The core, on the other hand, contains the code needed to run the tests, which includes test discovery, filtering, the logic for handling application domains and processes, and finally exposes this functionality by means of test runners. NUnit currently ships with a console and a graphical GUI runner.
This net separation of the core from the framework basically means that running tests in LINQPad via NUnit requires referencing both the core and the framework assemblies, and then invoking a runner pointing it at the current assembly. This is possible but also not the fastest and cleanest way to accomplish it.

Enter NUnitLite. NUnitLite has been around for some time now and the main difference with NUnit v2 that is of some relevance here is that there is no distinction between the core and the framework. Everything is contained within a single assembly that you can reference from your tests, and the very same project containing the tests can be used to run them with a single one-liner.

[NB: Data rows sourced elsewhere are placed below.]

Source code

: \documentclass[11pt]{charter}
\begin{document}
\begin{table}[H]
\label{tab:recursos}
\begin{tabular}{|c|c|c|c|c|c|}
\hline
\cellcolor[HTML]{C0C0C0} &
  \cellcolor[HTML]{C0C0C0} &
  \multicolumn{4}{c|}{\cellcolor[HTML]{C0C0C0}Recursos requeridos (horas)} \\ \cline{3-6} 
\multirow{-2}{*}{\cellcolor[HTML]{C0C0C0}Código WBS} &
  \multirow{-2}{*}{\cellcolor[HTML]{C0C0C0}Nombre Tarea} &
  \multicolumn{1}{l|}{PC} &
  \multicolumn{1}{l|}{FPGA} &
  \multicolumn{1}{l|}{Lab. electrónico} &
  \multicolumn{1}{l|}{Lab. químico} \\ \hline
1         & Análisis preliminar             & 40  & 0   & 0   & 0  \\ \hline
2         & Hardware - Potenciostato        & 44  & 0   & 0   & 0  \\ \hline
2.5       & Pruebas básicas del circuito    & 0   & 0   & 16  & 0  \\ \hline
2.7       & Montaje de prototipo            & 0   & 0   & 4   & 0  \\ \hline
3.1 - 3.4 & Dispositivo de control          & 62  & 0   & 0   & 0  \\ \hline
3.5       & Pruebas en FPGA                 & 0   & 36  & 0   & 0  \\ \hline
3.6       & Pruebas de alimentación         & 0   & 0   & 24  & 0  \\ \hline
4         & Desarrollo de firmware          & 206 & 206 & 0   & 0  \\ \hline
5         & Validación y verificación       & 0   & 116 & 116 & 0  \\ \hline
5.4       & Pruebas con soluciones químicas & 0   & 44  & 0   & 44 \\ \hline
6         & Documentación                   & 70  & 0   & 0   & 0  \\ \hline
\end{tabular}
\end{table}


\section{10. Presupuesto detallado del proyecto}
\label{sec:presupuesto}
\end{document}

Although NUnitLite does not provide all of the features of NUnit it has quite enough of them for most needs, and above all simplifies our life a lot here.
On the other side, we’re going to leverage a new feature available in LINQPad, the ability to reference NuGet packages, which right now is provided in the beta version downloadable from here

Now that the ground is set here are the steps to get started writing unit tests in LINQPad:

  1. Create a new query and set its Language to C# Program, which will create a stub main method
  2. Add the NUnitLite NuGet package, which is easily done by hitting F4, then Add NuGet… and then looking up and selecting NUnitLite. Also add the namespaces NUnit.Framework and NUnitLite.Runner
  3. Fill the main method with the single line which will allow to run the tests in the current assembly and finally start writing unit tests.

    NUnitLite in LINQPad (linqpad-nunitlite.cs) download
    1
    2
    3
    4
    5
    6
    7
    8
    9
    10
    11
    
    void Main()
    {
      new NUnitLite.Runner.TextUI().Execute(new[]{"-noheader"});
    }
    
    // Define other methods and classes here
    [Test]
    public void SomeTest()
    {
      Assert.Pass();
    }
    
  4. Hit F5 and see the results of the test run

The steps outlined above are quick and simple, but still require some time if you have to do it over and over, therefore a better option would be to save the raw template as a LINQPad query somewhere on your file system, or even better, although this chance is limited to the owners of a professional license, using a snippet which is available for download from the NUnit wiki here.

The snippet takes care of the whole plumbing so you just need to download and copy it to the snippets folder, usually in %userprofile%\Documents\LINQPad Snippets, then just type the snippet shortcut, nunit, in any query window and you’re ready to write your tests.